The first issue will be published in early November, with future issues to follow quarterly. Warranty professionals interested in contributing articles to future issues should send a message to Hammarstrom through the IWCM Web site's "Contact Us" section.

Elections Scheduled

Griffiths said his three-year term as president of the IWCM will officially begin this weekend, and he fully intends to serve until Nov. 1, 2011. "I'm looking to stay on as president to get the Institute beyond launch and fully functioning with a healthy membership base," he said. Others, he said, may choose to step aside next year, after having served on an interim basis since 2006. And there may be additional openings within the board of directors that will likely be filled during a special election in March.

"As a board, we've been very focused on getting opened," Griffiths said. "For some of the people, what they wanted to do was make the Institute a reality. And now that they've got there, we're going to talk through as to whether they want to continue."

There are still several openings on some of the committees, he added. "I've actually approached a number of people who indicated an interest at the last conference," Griffiths said, "and I'm still looking for people who can engage with the next set of training modules that are going to be developed over the next two to three years."

During that period, he said, education and training will be the IWCM's primary focus. As mentioned above, the first CWCMP certificates are expected to be awarded in 2011. "In a later stage, if our members are looking for an ability to petition on their behalf, and various other things further down the road, then it has to come from the membership and from an identified need.
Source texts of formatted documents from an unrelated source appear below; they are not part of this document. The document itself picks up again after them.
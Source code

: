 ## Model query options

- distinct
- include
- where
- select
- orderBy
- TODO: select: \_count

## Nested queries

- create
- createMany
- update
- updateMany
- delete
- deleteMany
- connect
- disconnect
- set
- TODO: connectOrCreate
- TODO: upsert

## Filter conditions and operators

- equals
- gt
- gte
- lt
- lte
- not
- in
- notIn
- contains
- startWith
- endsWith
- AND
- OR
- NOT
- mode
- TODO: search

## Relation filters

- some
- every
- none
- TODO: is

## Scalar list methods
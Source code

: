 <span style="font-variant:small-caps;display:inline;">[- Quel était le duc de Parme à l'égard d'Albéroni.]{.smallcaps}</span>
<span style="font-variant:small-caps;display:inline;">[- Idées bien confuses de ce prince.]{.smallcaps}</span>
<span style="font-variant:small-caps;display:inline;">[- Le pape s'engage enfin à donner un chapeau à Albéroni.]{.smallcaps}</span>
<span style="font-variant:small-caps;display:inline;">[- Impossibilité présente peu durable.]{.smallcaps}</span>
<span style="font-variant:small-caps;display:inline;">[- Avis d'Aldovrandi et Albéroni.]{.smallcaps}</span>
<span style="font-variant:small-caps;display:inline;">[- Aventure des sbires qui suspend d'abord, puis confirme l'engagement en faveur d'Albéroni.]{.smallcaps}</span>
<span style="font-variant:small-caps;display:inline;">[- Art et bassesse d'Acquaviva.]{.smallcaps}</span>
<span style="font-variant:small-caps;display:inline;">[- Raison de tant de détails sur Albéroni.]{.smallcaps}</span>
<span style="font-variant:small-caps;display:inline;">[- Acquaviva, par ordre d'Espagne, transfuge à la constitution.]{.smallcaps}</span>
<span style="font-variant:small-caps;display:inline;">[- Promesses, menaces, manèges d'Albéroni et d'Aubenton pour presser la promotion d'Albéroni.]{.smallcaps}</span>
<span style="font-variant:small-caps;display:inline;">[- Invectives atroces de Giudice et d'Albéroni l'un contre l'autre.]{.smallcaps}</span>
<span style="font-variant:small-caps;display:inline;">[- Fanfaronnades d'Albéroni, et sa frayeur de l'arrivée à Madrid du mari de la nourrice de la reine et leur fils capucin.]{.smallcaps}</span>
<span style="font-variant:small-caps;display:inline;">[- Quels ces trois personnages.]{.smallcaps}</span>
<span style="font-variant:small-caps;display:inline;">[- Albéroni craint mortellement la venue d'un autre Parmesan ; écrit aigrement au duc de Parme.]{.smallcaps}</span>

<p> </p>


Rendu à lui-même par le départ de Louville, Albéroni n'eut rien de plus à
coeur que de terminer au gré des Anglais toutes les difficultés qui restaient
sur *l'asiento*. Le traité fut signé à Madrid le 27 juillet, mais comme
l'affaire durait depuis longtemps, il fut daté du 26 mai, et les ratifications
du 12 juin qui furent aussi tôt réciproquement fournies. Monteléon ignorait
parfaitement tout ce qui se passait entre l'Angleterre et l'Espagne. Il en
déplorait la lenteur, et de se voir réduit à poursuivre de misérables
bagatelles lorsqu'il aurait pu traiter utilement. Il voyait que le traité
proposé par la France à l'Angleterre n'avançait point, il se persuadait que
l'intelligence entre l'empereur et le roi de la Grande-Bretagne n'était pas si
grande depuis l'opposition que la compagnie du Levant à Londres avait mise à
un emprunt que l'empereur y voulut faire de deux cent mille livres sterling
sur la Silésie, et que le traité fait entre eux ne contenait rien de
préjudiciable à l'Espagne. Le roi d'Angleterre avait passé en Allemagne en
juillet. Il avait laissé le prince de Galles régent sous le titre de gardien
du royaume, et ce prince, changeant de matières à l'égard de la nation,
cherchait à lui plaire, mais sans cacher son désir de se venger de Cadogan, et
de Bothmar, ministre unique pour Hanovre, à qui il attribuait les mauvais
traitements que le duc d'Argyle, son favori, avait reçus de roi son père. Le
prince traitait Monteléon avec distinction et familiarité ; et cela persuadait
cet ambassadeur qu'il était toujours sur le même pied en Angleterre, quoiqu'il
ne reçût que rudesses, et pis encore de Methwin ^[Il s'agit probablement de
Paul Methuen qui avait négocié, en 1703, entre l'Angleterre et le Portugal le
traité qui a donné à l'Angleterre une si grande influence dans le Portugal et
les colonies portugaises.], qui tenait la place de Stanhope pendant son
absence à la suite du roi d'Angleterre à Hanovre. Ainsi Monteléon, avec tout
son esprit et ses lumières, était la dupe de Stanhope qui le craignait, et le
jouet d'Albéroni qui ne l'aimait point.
But I think the key thing that we need to deliver to our membership now on opening and for the next few years is to help them learn more about the warranty space and help them become more effective as warranty managers," he said.

Right now, Griffiths said the board is still debating whether to hold the first formal annual meeting of the IWCM during the morning of the Warranty Chain Management Conference's workshop day (March 10) or perhaps just before the welcoming reception that evening.